Sir Charles Whitworth (c. 1721 – 22 August 1778) was a British politician who sat in the House of Commons for 31 years from 1747 to 1778. He was known for his expertise in statistics and finance.

Whitworth was the son of Francis Whitworth, Member of Parliament for Minehead from 1723 to 1742 and was educated at Westminster School and at Lincoln's Inn.  

Whitworth represented the constituencies of Minehead from 1747 until 1761, and Bletchingley until 1768, in which year he was knighted. He then represented Minehead until 1774, East Looe until 1775 and Saltash until his death in 1778. He served in the army for a short time and was made lieutenant-governor of Gravesend and Tilbury for life in 1758.   Whitworth was Chairman of Ways and Means from 1768 until his death.

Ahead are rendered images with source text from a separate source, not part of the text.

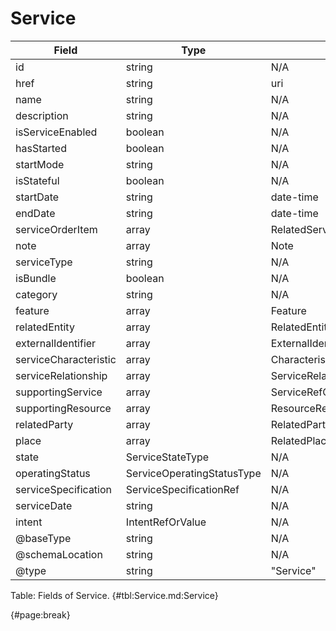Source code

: <!--
    ATTENTION: This file was generated via gradle!
               Do NOT manually edit this file! Any such changes will be overwritten!
-->

# Service

| Field | Type | Format | Required |
| ------- | ------- | ------- | --- |
| id | string | N/A | No |
| href | string | uri | No |
| name | string | N/A | No |
| description | string | N/A | No |
| isServiceEnabled | boolean | N/A | No |
| hasStarted | boolean | N/A | No |
| startMode | string | N/A | No |
| isStateful | boolean | N/A | No |
| startDate | string | date-time | No |
| endDate | string | date-time | No |
| serviceOrderItem | array | RelatedServiceOrderItem | No |
| note | array | Note | No |
| serviceType | string | N/A | No |
| isBundle | boolean | N/A | No |
| category | string | N/A | No |
| feature | array | Feature | No |
| relatedEntity | array | RelatedEntity | No |
| externalIdentifier | array | ExternalIdentifier | No |
| serviceCharacteristic | array | Characteristic | No |
| serviceRelationship | array | ServiceRelationship | No |
| supportingService | array | ServiceRefOrValue | No |
| supportingResource | array | ResourceRef | No |
| relatedParty | array | RelatedPartyRefOrPartyRoleRef | No |
| place | array | RelatedPlaceRefOrValue | No |
| state | ServiceStateType | N/A | No |
| operatingStatus | ServiceOperatingStatusType | N/A | No |
| serviceSpecification | ServiceSpecificationRef | N/A | No |
| serviceDate | string | N/A | No |
| intent | IntentRefOrValue | N/A | No |
| @baseType | string | N/A | No |
| @schemaLocation | string | N/A | No |
| @type | string | "Service" | Yes |

Table: Fields of Service. {#tbl:Service.md:Service}

{#page:break}
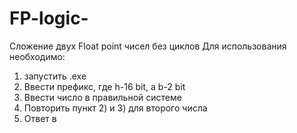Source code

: # FP-logic-
Сложение двух Float point чисел без циклов
Для использования необходимо:
1) запустить .exe
2) Ввести префикс, где h-16 bit, а b-2 bit
3) Ввести число в правильной системе
4) Повторить пункт 2) и 3) для второго числа
5) Ответ в
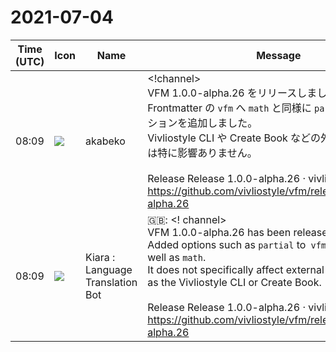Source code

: # 2021-07-04

|Time (UTC)|Icon|Name|Message|
|---|---|---|---|
|08:09|![](https://avatars.slack-edge.com/2019-05-15/624511073651_25909952cd7a069ceed2_72.png)|akabeko|<!channel><br>VFM 1.0.0-alpha.26 をリリースしました。<br>Frontmatter の `vfm` へ `math` と同様に `partial` などのオプションを追加しました。<br>Vivliostyle CLI や Create Book などの外部プログラムには特に影響ありません。<br><br>Release Release 1.0.0-alpha.26 · vivliostyle/vfm<br><https://github.com/vivliostyle/vfm/releases/tag/v1.0.0-alpha.26>|
|08:09|![](https://avatars.slack-edge.com/2021-08-02/2324149410423_2aa7423c4133ecb9f168_72.png)|Kiara : Language Translation Bot|🇬🇧: &lt;! channel&gt;<br>VFM 1.0.0-alpha.26 has been released.<br>Added options such as `partial` to` vfm` in Frontmatter as well as `math`.<br>It does not specifically affect external programs such as the Vivliostyle CLI or Create Book.<br><br>Release Release 1.0.0-alpha.26 · vivliostyle / vfm<br><https://github.com/vivliostyle/vfm/releases/tag/v1.0.0-alpha.26>|
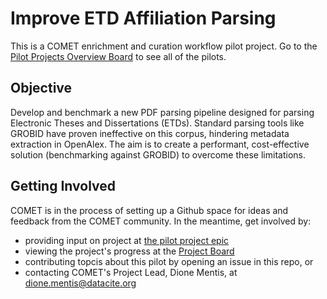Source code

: # Improve ETD Affiliation Parsing

This is a COMET enrichment and curation workflow pilot project. Go to the [Pilot Projects Overview Board](https://github.com/orgs/cometadata/projects/14) to see all of the pilots.  

## Objective

Develop and benchmark a new PDF parsing pipeline designed for parsing Electronic Theses and Dissertations (ETDs). Standard parsing tools like GROBID have proven ineffective on this corpus, hindering metadata extraction in OpenAlex. The aim is to create a performant, cost-effective solution (benchmarking against GROBID) to overcome these limitations.

## Getting Involved 

COMET is in the process of setting up a Github space for ideas and feedback from the COMET community. In the meantime, get involved by: 
* providing input on project at [the pilot project epic](https://github.com/cometadata/improve-etd-pdf-affiliation-parsing/issues/6)
* viewing the project's progress at the [Project Board](https://github.com/orgs/cometadata/projects/13)
* contributing topcis about this pilot by opening an issue in this repo, or
* contacting COMET's Project Lead, Dione Mentis, at [dione.mentis@datacite.org](mailto:dione.mentis@datacite.org)
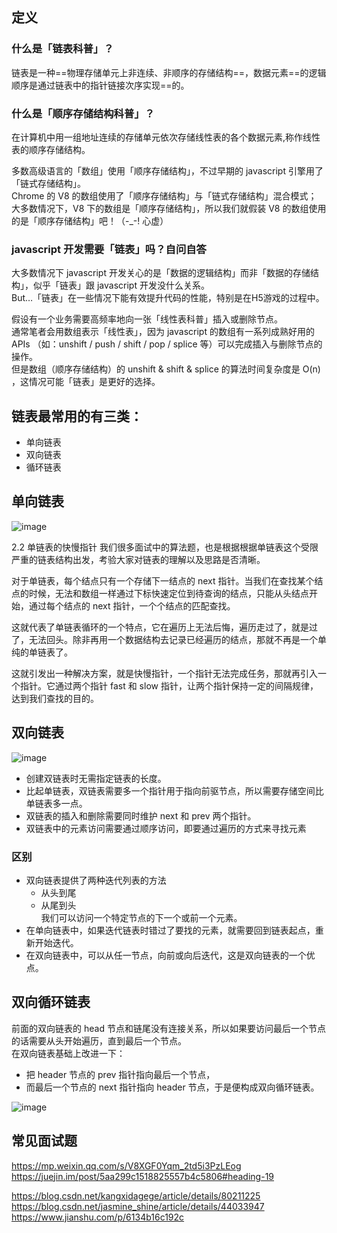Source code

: ## 定义
### 什么是「链表科普」？  
链表是一种==物理存储单元上非连续、非顺序的存储结构==，数据元素==的逻辑顺序是通过链表中的指针链接次序实现==的。

### 什么是「顺序存储结构科普」？  
在计算机中用一组地址连续的存储单元依次存储线性表的各个数据元素,称作线性表的顺序存储结构。

多数高级语言的「数组」使用「顺序存储结构」，不过早期的 javascript 引擎用了「链式存储结构」。  
Chrome 的 V8 的数组使用了「顺序存储结构」与「链式存储结构」混合模式；  
大多数情况下，V8 下的数组是「顺序存储结构」，所以我们就假装 V8 的数组使用的是「顺序存储结构」吧！（-_-! 心虚）

### javascript 开发需要「链表」吗？自问自答  
大多数情况下 javascript 开发关心的是「数据的逻辑结构」而非「数据的存储结构」，似乎「链表」跟 javascript 开发没什么关系。  
But…「链表」在一些情况下能有效提升代码的性能，特别是在H5游戏的过程中。  

假设有一个业务需要高频率地向一张「线性表科普」插入或删除节点。  
通常笔者会用数组表示「线性表」，因为 javascript 的数组有一系列成熟好用的 APIs （如：unshift / push / shift / pop / splice 等）可以完成插入与删除节点的操作。  
但是数组（顺序存储结构）的 unshift & shift & splice 的算法时间复杂度是 O(n) ，这情况可能「链表」是更好的选择。


## 链表最常用的有三类：
- 单向链表
- 双向链表
- 循环链表

## 单向链表
![image](https://user-gold-cdn.xitu.io/2017/9/27/d2936b25a6d4ab86113ac788436c4c54?imageView2/0/w/1280/h/960/format/webp/ignore-error/1)

2.2 单链表的快慢指针
我们很多面试中的算法题，也是根据根据单链表这个受限严重的链表结构出发，考验大家对链表的理解以及思路是否清晰。

对于单链表，每个结点只有一个存储下一结点的 next 指针。当我们在查找某个结点的时候，无法和数组一样通过下标快速定位到待查询的结点，只能从头结点开始，通过每个结点的 next 指针，一个个结点的匹配查找。

这就代表了单链表循环的一个特点，它在遍历上无法后悔，遍历走过了，就是过了，无法回头。除非再用一个数据结构去记录已经遍历的结点，那就不再是一个单纯的单链表了。

这就引发出一种解决方案，就是快慢指针，一个指针无法完成任务，那就再引入一个指针。它通过两个指针 fast 和 slow 指针，让两个指针保持一定的间隔规律，达到我们查找的目的。



## 双向链表
![image](https://user-gold-cdn.xitu.io/2017/9/27/fd47f549c0490f322c5f413443db2d6c?imageView2/0/w/1280/h/960/format/webp/ignore-error/1)

- 创建双链表时无需指定链表的长度。
- 比起单链表，双链表需要多一个指针用于指向前驱节点，所以需要存储空间比单链表多一点。
- 双链表的插入和删除需要同时维护 next 和 prev 两个指针。
- 双链表中的元素访问需要通过顺序访问，即要通过遍历的方式来寻找元素

### 区别
- 双向链表提供了两种迭代列表的方法
    - 从头到尾
    - 从尾到头  
 我们可以访问一个特定节点的下一个或前一个元素。  
 - 在单向链表中，如果迭代链表时错过了要找的元素，就需要回到链表起点，重新开始迭代。  
 - 在双向链表中，可以从任一节点，向前或向后迭代，这是双向链表的一个优点。 

## 双向循环链表
前面的双向链表的 head 节点和链尾没有连接关系，所以如果要访问最后一个节点的话需要从头开始遍历，直到最后一个节点。  
在双向链表基础上改进一下：
- 把 header 节点的 prev 指针指向最后一个节点，
- 而最后一个节点的 next 指针指向 header 节点，于是便构成双向循环链表。

![image](https://user-gold-cdn.xitu.io/2018/7/29/164e3afdb4e34db0?imageView2/0/w/1280/h/960/format/webp/ignore-error/1)

## 常见面试题
https://mp.weixin.qq.com/s/V8XGF0Yqm_2td5i3PzLEog
https://juejin.im/post/5aa299c1518825557b4c5806#heading-19


https://blog.csdn.net/kangxidagege/article/details/80211225
https://blog.csdn.net/jasmine_shine/article/details/44033947
https://www.jianshu.com/p/6134b16c192c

The major contribution made by Sir Charles to the statistics of Great Britain consisted of the production of the first complete Balance of Trade (Visible trade) for the country together with individual commercial accounts of Great Britain and all known countries during the period 1697–1773, a major task he completed two years before his death.

Whitworth was an active early member of the Society for the Encouragement of Arts, Manufactures and Commerce in 1754.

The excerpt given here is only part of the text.